What we need is more complex conversations, and sensible policy, about how to minimize negative aspects of digital anonymity while still maintaining the internet’s essence as a free-information medium that can benefit society.

State-based efforts to manipulate political online communication are very worrying. Freedom House’s last global survey of internet censorship found that freedom on the internet declined for the sixth year in a row. Governments, and powerful corporate entities, are consistently limiting democratic aspects of the web.

It would be a grave mistake for politicians to continue this trend of minimizing freedom online. The entropy unleashed by new levels of access to information is an event that has historical precedent that we should observe and learn from while we still have the chance.

Nate Silver, for instance, has pointed out that the original information revolution began with the invention of the printing press in 1440.

“The amount of information was increasing much more rapidly than our understanding of what to do with it,” writes Silver, “Paradoxically, the result of having so much more shared knowledge was increasing isolation along national and religious lines.” Our current predicament is markedly similar.
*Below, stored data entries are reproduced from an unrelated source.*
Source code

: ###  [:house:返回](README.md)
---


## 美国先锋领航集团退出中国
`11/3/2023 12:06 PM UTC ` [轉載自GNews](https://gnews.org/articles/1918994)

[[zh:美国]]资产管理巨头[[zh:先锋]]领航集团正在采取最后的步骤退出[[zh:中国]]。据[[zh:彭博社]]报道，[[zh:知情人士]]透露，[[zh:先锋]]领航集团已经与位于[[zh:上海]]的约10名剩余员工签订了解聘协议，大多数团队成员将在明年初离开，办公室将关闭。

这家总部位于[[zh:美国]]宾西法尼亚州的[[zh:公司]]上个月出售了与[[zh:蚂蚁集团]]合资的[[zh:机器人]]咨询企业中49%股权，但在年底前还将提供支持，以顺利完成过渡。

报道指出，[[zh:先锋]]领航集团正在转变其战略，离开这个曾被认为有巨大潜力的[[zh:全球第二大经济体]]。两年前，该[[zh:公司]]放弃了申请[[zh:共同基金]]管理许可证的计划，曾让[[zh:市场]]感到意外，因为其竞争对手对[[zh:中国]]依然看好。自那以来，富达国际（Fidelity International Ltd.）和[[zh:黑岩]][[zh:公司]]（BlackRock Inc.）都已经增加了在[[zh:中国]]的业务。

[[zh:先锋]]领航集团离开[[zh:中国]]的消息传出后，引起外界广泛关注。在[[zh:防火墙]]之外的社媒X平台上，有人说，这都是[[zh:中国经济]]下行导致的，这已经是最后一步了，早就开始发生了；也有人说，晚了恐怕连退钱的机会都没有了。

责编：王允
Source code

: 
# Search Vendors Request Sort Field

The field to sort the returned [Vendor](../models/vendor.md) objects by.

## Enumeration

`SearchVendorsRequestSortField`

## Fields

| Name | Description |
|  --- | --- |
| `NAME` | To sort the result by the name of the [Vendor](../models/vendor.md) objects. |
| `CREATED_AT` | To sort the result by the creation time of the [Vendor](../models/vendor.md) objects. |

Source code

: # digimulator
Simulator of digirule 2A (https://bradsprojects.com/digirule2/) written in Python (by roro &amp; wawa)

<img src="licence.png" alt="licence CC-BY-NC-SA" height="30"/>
In 2015, The Economist compared the invention of the smartphone to that of the printed book. A recent study by the International Data Corporation found that the total amount of data generated every year, the “digital universe,” will approximately double every year from 2005 to 2020.

The digital dam has cracked — the deluge of information holds promise and peril — but we are in a unique position to choose order over chaos. It is only natural that we are having trouble navigating this overflow of information, but it would be wrong to regard this predicament, or the tools associated with it, as the exclusive problem.
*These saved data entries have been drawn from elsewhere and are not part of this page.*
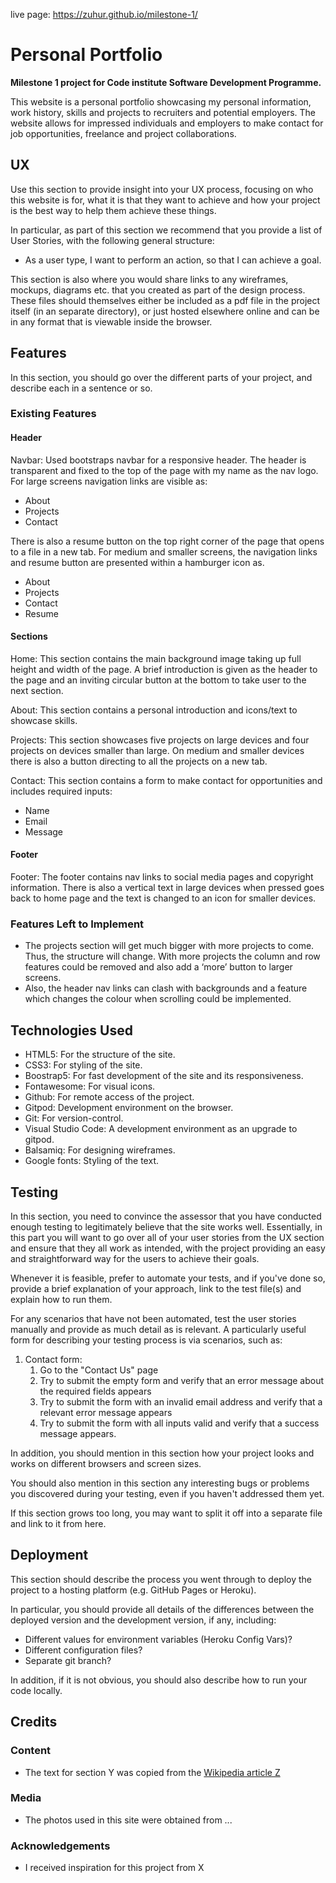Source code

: live page: https://zuhur.github.io/milestone-1/
# Personal Portfolio

**Milestone 1 project for Code institute Software Development Programme.** 

This website is a personal portfolio showcasing my personal information, work history, skills and projects to recruiters and potential employers. The website allows for impressed individuals and employers to make contact for job opportunities, freelance and project collaborations. 

 
## UX
 
Use this section to provide insight into your UX process, focusing on who this website is for, what it is that they want to achieve and how your project is the best way to help them achieve these things.

In particular, as part of this section we recommend that you provide a list of User Stories, with the following general structure:
- As a user type, I want to perform an action, so that I can achieve a goal.

This section is also where you would share links to any wireframes, mockups, diagrams etc. that you created as part of the design process. These files should themselves either be included as a pdf file in the project itself (in an separate directory), or just hosted elsewhere online and can be in any format that is viewable inside the browser.

## Features

In this section, you should go over the different parts of your project, and describe each in a sentence or so.
 
### Existing Features

#### Header
Navbar: Used bootstraps navbar for a responsive header. The header is transparent and fixed to the top of the page with my name as the nav logo.
For large screens navigation links are visible as:
*   About
*	Projects
*	Contact

There is also a resume button on the top right corner of the page that opens to a file in a new tab.
For medium and smaller screens, the navigation links and resume button are presented within a hamburger icon as.
*	About
*	Projects
*	Contact
*	Resume

#### Sections
Home: This section contains the main background image taking up full height and width of the page. A brief introduction is given as the header to the page and an inviting circular button at the bottom to take user to the next section. 

About: This section contains a personal introduction and icons/text to showcase skills. 

Projects: This section showcases five projects on large devices and four projects on devices smaller than large. On medium and smaller devices there is also a button directing to all the projects on a new tab.

Contact: This section contains a form to make contact for opportunities and includes required inputs:
*   Name
*   Email
*   Message

#### Footer
Footer: The footer contains nav links to social media pages and copyright information. There is also a vertical text in large devices when pressed goes back to home page and the text is changed to an icon for smaller devices.

### Features Left to Implement
-   The projects section will get much bigger with more projects to come. Thus, the structure will change. With more projects the column and row features could be removed and also add a ‘more’ button to larger screens.
-	Also, the header nav links can clash with backgrounds and a feature which changes the colour when scrolling could be implemented. 


## Technologies Used

-	HTML5: For the structure of the site.
-	CSS3: For styling of the site.
-	Boostrap5: For fast development of the site and its responsiveness.
-	Fontawesome: For visual icons.
-	Github: For remote access of the project.
-	Gitpod: Development environment on the browser.
-	Git: For version-control.
-	Visual Studio Code: A development environment as an upgrade to gitpod.
-	Balsamiq: For designing wireframes.
-	Google fonts: Styling of the text.


## Testing

In this section, you need to convince the assessor that you have conducted enough testing to legitimately believe that the site works well. Essentially, in this part you will want to go over all of your user stories from the UX section and ensure that they all work as intended, with the project providing an easy and straightforward way for the users to achieve their goals.

Whenever it is feasible, prefer to automate your tests, and if you've done so, provide a brief explanation of your approach, link to the test file(s) and explain how to run them.

For any scenarios that have not been automated, test the user stories manually and provide as much detail as is relevant. A particularly useful form for describing your testing process is via scenarios, such as:

1. Contact form:
    1. Go to the "Contact Us" page
    2. Try to submit the empty form and verify that an error message about the required fields appears
    3. Try to submit the form with an invalid email address and verify that a relevant error message appears
    4. Try to submit the form with all inputs valid and verify that a success message appears.

In addition, you should mention in this section how your project looks and works on different browsers and screen sizes.

You should also mention in this section any interesting bugs or problems you discovered during your testing, even if you haven't addressed them yet.

If this section grows too long, you may want to split it off into a separate file and link to it from here.

## Deployment

This section should describe the process you went through to deploy the project to a hosting platform (e.g. GitHub Pages or Heroku).

In particular, you should provide all details of the differences between the deployed version and the development version, if any, including:
- Different values for environment variables (Heroku Config Vars)?
- Different configuration files?
- Separate git branch?

In addition, if it is not obvious, you should also describe how to run your code locally.


## Credits

### Content
- The text for section Y was copied from the [Wikipedia article Z](https://en.wikipedia.org/wiki/Z)

### Media
- The photos used in this site were obtained from ...

### Acknowledgements

- I received inspiration for this project from X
In a 2012 report the National Intelligence Council said that individual empowerment could prove a solution to society’s greatest plights. To turn against the tools that make the internet a free information medium would undermine the positive side of individual empowerment.

This side enables innovations like Taiwan’s anti-fake news bot or bots that combat the isolation of echo chambers online, it enables individuals to keep their bank details and health information secret and it encourages entrepreneurs to drive positive societal innovations.

The need for carefully considered data and internet policy is, however, indisputable. Tim Berners-Lee has suggested that giving consumers the right to own their data and regulating online advertising would be good starts. To wantonly call for regulation that infringes on human rights, however, will in the end result in a less safe — and information rich — society.

We must ask ourselves, what aspects of the internet are intrinsic to democracy and are they divisible from those necessary for control? Freedom of speech and the right to privacy are essential to democracy and need to be preserved online. When it comes to harm, and specifically to one’s right to free speech infringing upon another citizen’s well-being or rights, we must establish boundaries.

There is a profusion of data about known disinformation or terrorist recruiting campaigns online — social media companies must be more open with this information. Sharing it with researchers could allow for solutions to be developed while preventing overregulation or outright public sharing of proprietary knowledge. Another long-term solution is to keep democratic values in mind while designing new technologies. As John Markoff writes,“how we design our increasingly autonomous machines will determine the nature of our society and our economy.”

We’re currently living in a time digital strategists have deemed the data wild west. The next decade the data policies set could determine the basis of digital rights for the foreseeable future. Reason is most useful at times when it seems least reasonable — we would do well to approach digital problems with nuanced solutions and informed policy that ensure liberal democracy within the digital sphere.